In 1975 Fajardo and her cousin sat in as vocalists with the Miami Latin Boys, a local wedding band that changed its name to Miami Sound Machine after the two women joined. Fajardo became romantically involved with the band’s leader and keyboardist, Emilio Estefan, and they married in 1978. The band performed around Miami and began writing its own songs, blending the ballads and Latin pop epitomized by Julia Iglesias with disco, funk and R&B. The band released several Spanish-language albums, but it was their first English-language album, 1984’s Eyes of Innocence and its hit, Dr. Beat, that saw the band enjoy its first success beyond their Latin audience.
A year later Miami Sound Machine had even more success with its next album, Primitive Love, which produced three Top 10 hits: Conga, Words Get in the Way and Can’t Stay Away from You. The album, and particularly the single, Conga, which was played on dance floors throughout the world, catapulted the band from regional heroes to international stars.
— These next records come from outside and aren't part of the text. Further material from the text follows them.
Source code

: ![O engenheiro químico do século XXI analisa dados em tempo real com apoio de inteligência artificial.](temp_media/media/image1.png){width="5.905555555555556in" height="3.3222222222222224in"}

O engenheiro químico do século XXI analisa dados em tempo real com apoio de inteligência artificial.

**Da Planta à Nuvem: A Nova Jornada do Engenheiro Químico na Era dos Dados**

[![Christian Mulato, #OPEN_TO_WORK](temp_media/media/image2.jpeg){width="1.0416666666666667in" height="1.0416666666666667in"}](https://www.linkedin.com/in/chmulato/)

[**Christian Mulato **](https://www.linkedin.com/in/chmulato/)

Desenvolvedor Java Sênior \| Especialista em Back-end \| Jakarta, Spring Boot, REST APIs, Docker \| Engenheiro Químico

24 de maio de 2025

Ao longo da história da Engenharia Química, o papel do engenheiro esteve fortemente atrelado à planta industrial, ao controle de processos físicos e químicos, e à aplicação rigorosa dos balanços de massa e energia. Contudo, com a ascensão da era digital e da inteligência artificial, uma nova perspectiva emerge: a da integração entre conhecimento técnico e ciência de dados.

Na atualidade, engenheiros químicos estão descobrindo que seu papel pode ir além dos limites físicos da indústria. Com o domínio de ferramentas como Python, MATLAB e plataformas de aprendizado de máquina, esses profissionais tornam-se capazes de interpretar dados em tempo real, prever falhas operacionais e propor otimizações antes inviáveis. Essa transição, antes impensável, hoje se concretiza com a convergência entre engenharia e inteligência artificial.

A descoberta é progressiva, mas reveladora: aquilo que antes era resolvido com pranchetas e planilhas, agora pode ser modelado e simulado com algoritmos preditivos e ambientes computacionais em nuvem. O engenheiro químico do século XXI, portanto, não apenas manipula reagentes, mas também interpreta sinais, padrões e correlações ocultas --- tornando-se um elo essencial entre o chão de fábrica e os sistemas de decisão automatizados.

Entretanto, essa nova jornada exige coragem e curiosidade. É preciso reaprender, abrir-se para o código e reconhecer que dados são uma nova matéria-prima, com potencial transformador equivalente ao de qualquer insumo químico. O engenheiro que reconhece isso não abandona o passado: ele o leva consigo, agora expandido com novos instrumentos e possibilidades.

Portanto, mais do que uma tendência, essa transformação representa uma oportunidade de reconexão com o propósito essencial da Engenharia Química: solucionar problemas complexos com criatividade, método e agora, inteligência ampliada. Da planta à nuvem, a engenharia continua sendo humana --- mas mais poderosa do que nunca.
In 1988 with the release of Let It Loose, the band billed themselves as Gloria Estefan & Miami Sound Machine, acknowledging her role as lead singer and star. The album scored four hit singles, including Rhythm’s Gonna Get You, and sold more than three million copies. A year later with Cuts Both Ways, the band became simply, Gloria Estefan, and scored the Number One hit single, Don’t Wanna Lose You. While Estefan and the band were touring in support of the album, she suffered a broken back when a tractor trailer struck her tour bus, seriously injuring her, Emilio Estefan and their son. After the family recovered, Estefan chronicled the near-tragedy on the hit single, Coming Out of the Dark, on her next album, Into the Light.
Esteban returned to her Cuban roots in 1993 with Mi Tierra, her first Spanish-language album in several years. It won a Grammy Award for Best Tropical Album and began a pattern of Estefan alternating between Spanish-language and English-language albums, further broadening her already vast audience.
Estefan also began to pursue other artistic endeavors. In 1999 she made her film debut, working with Meryl Streep in Music of the Heart and performing the movie’s hit title single with *NSYNC. She wrote two children’s books, including Noelle’s Treasure Trail (2006), a New York Times Bestseller for children’s books. During the last two decades, the success of her diverse projects have made Estefan an international multimedia superstar whose global appeal extends far beyond her musical career.